This evening as I walked along streets I've traced countless times before, a thought took hold. 'How wonderfully fragile and changeable the human mind is'. Years ago, upon these same streets I'd nurse tales of woe and be unkind to myself in the basement of my mind. As those streetlights glared back at me, I was a particle of dust , bereft of hope and significance. Even contribution was an act of existential guilt. All this heavy on my spine as I wearily trudged through the days. Yet through the days, the months and years that were to unfold... Came a new way of being. Seemingly through attrition, the roots of despair came to wither. Exposed by questions. Starved by the ascension of gratitude and choice. No longer frivolous intellectual notions but palpable truths of the day to day realities of living .As the grip of victimhood unraveled, there was space for new things to grow. New colours where there was only black and white. New layers above a greedy undertow. A life richer than binary choices. The capacity to receive love.
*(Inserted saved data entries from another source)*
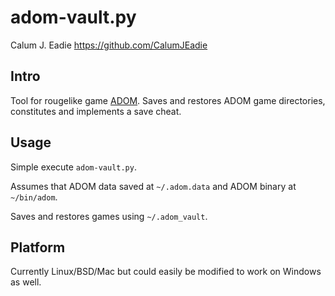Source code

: adom-vault.py
=============

Calum J. Eadie
<https://github.com/CalumJEadie>

Intro
-----

Tool for rougelike game [ADOM][1]. Saves and restores ADOM game directories, constitutes and implements a save cheat.

[1]: http://en.wikipedia.org/wiki/Ancient_Domains_of_Mystery

Usage
-----

Simple execute `adom-vault.py`.

Assumes that ADOM data saved at `~/.adom.data` and ADOM binary at `~/bin/adom`.

Saves and restores games using `~/.adom_vault`.

Platform
--------

Currently Linux/BSD/Mac but could easily be modified to work on Windows as well.
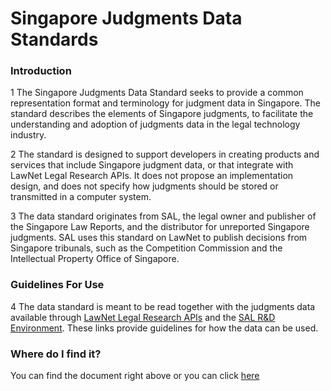 # Singapore Judgments Data Standards

### Introduction

1	The Singapore Judgments Data Standard seeks to provide a common representation format and terminology for judgment data in Singapore. The standard describes the elements of Singapore judgments, to facilitate the understanding and adoption of judgments data in the legal technology industry. 

2	The standard is designed to support developers in creating products and services that include Singapore judgment data, or that integrate with LawNet Legal Research APIs. It does not propose an implementation design, and does not specify how judgments should be stored or transmitted in a computer system.

3	The data standard originates from SAL, the legal owner and publisher of the Singapore Law Reports, and the distributor for unreported Singapore judgments. SAL uses this standard on LawNet to publish decisions from Singapore tribunals, such as the Competition Commission and the Intellectual Property Office of Singapore.

### Guidelines For Use

4	The data standard is meant to be read together with the judgments data available through [LawNet Legal Research APIs](https://github.com/legaltechsal/LawNet-APIs) and the [SAL R&D Environment](https://github.com/legaltechsal/LawNetRD). These links provide guidelines for how the data can be used. 

### Where do I find it?
 
You can find the document right above or you can click [here](https://github.com/legaltechsal/Singapore-Judgments-Data-Standards/blob/master/Data%20Standards%20for%20SG%20Judgments%20v1.1.pdf)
What contrast upon the same streets, within the same skin. What capacity we have to shape and shift our perceptions. But is not only human to forget this power we wield? How vigilant and compassionate we must be to ourselves and others as we scale the mountains and swim through the oceans of circumstance.

Of Blank Pages

The blank page before me is a white ocean of melancholy. Do I dare fill its expanse and deprive it of its gleam? For it is a mere mess of words that I have to offer, the scribblings of a pen. As I sit here in this park, starring at this page, a strange automation takes hold. One where one's mind is beset with the relentless emotional spectrum of days gone by.How laughable it must be, at the age of twenty four, reflecting upon life as if it's zenith was an exclamation mark that I never caught sight of. Or perhaps it is the inevitable damnation of the thinker's soul, to examine fruitlessly, the beauty, the pain and the deficiencies of the past. Yet it is in this arrest that I often feel more alive, more so than when called upon by my name in this peaceful but stagnant present.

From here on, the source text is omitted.